Security questions, if made poorly, can be a security risk for users but there are two factors that make me feel better about them: firstly, as I mentioned above there is little to lose in the event of a break-in and secondly, the user makes his own security questions and should take some responsibility for their quality. If a user makes a security question that is easy for other people to answer, that is largely their own fault. Should I allow that or make the user select from a list of questions I think are more secure? It's a fair question, I've seen both approaches used on the web.

The user's login should be remembered between sessions for a fixed period, like two weeks. This is a common usability feature and again, is reasonable based on the fact that the consequences of disclosure are low. This was actually working on FanConcert until I started using the database to store session values, at which point it broke. I'm still investigating why.

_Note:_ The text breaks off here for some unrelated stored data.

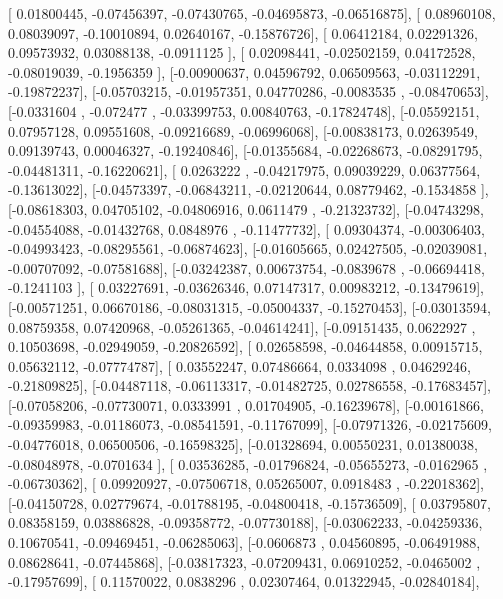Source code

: \documentclass{article}
\begin{document}
       [ 0.01800445, -0.07456397, -0.07430765, -0.04695873, -0.06516875],
       [ 0.08960108,  0.08039097, -0.10010894,  0.02640167, -0.15876726],
       [ 0.06412184,  0.02291326,  0.09573932,  0.03088138, -0.0911125 ],
       [ 0.02098441, -0.02502159,  0.04172528, -0.08019039, -0.1956359 ],
       [-0.00900637,  0.04596792,  0.06509563, -0.03112291, -0.19872237],
       [-0.05703215, -0.01957351,  0.04770286, -0.0083535 , -0.08470653],
       [-0.0331604 , -0.072477  , -0.03399753,  0.00840763, -0.17824748],
       [-0.05592151,  0.07957128,  0.09551608, -0.09216689, -0.06996068],
       [-0.00838173,  0.02639549,  0.09139743,  0.00046327, -0.19240846],
       [-0.01355684, -0.02268673, -0.08291795, -0.04481311, -0.16220621],
       [ 0.0263222 , -0.04217975,  0.09039229,  0.06377564, -0.13613022],
       [-0.04573397, -0.06843211, -0.02120644,  0.08779462, -0.1534858 ],
       [-0.08618303,  0.04705102, -0.04806916,  0.0611479 , -0.21323732],
       [-0.04743298, -0.04554088, -0.01432768,  0.0848976 , -0.11477732],
       [ 0.09304374, -0.00306403, -0.04993423, -0.08295561, -0.06874623],
       [-0.01605665,  0.02427505, -0.02039081, -0.00707092, -0.07581688],
       [-0.03242387,  0.00673754, -0.0839678 , -0.06694418, -0.1241103 ],
       [ 0.03227691, -0.03626346,  0.07147317,  0.00983212, -0.13479619],
       [-0.00571251,  0.06670186, -0.08031315, -0.05004337, -0.15270453],
       [-0.03013594,  0.08759358,  0.07420968, -0.05261365, -0.04614241],
       [-0.09151435,  0.0622927 ,  0.10503698, -0.02949059, -0.20826592],
       [ 0.02658598, -0.04644858,  0.00915715,  0.05632112, -0.07774787],
       [ 0.03552247,  0.07486664,  0.0334098 ,  0.04629246, -0.21809825],
       [-0.04487118, -0.06113317, -0.01482725,  0.02786558, -0.17683457],
       [-0.07058206, -0.07730071,  0.0333991 ,  0.01704905, -0.16239678],
       [-0.00161866, -0.09359983, -0.01186073, -0.08541591, -0.11767099],
       [-0.07971326, -0.02175609, -0.04776018,  0.06500506, -0.16598325],
       [-0.01328694,  0.00550231,  0.01380038, -0.08048978, -0.0701634 ],
       [ 0.03536285, -0.01796824, -0.05655273, -0.0162965 , -0.06730362],
       [ 0.09920927, -0.07506718,  0.05265007,  0.0918483 , -0.22018362],
       [-0.04150728,  0.02779674, -0.01788195, -0.04800418, -0.15736509],
       [ 0.03795807,  0.08358159,  0.03886828, -0.09358772, -0.07730188],
       [-0.03062233, -0.04259336,  0.10670541, -0.09469451, -0.06285063],
       [-0.0606873 ,  0.04560895, -0.06491988,  0.08628641, -0.07445868],
       [-0.03817323, -0.07209431,  0.06910252, -0.0465002 , -0.17957699],
       [ 0.11570022,  0.0838296 ,  0.02307464,  0.01322945, -0.02840184],
\end{document}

To accomplish that feature, a key is stored as a browser cookie and when the user returns to FanConcert the key is used to authenticate the user instead of having them log in again. Any user with this cookie key could impersonate another user but that requires access to the cookie and therefor the machine it is stored on. Again, this is the type of security users should be expected to take some responsibility for -- but I could warn people about the dangers and provide an option on login NOT to remember the password between sessions, a common feature of web-based email.

Other improvements include consistency of terminology (pick either "log in" or "sign in" and stick to it), readable URLs, good overall usability, navigation, attractiveness and integration with the rest of the site.

Login will also be indirectly connected to the subscription payment system but only in terms of where the user can navigate to and what functions are available to them. I'm pretty sure they will remain relatively uncoupled. Payment is a whole other ball of yarn!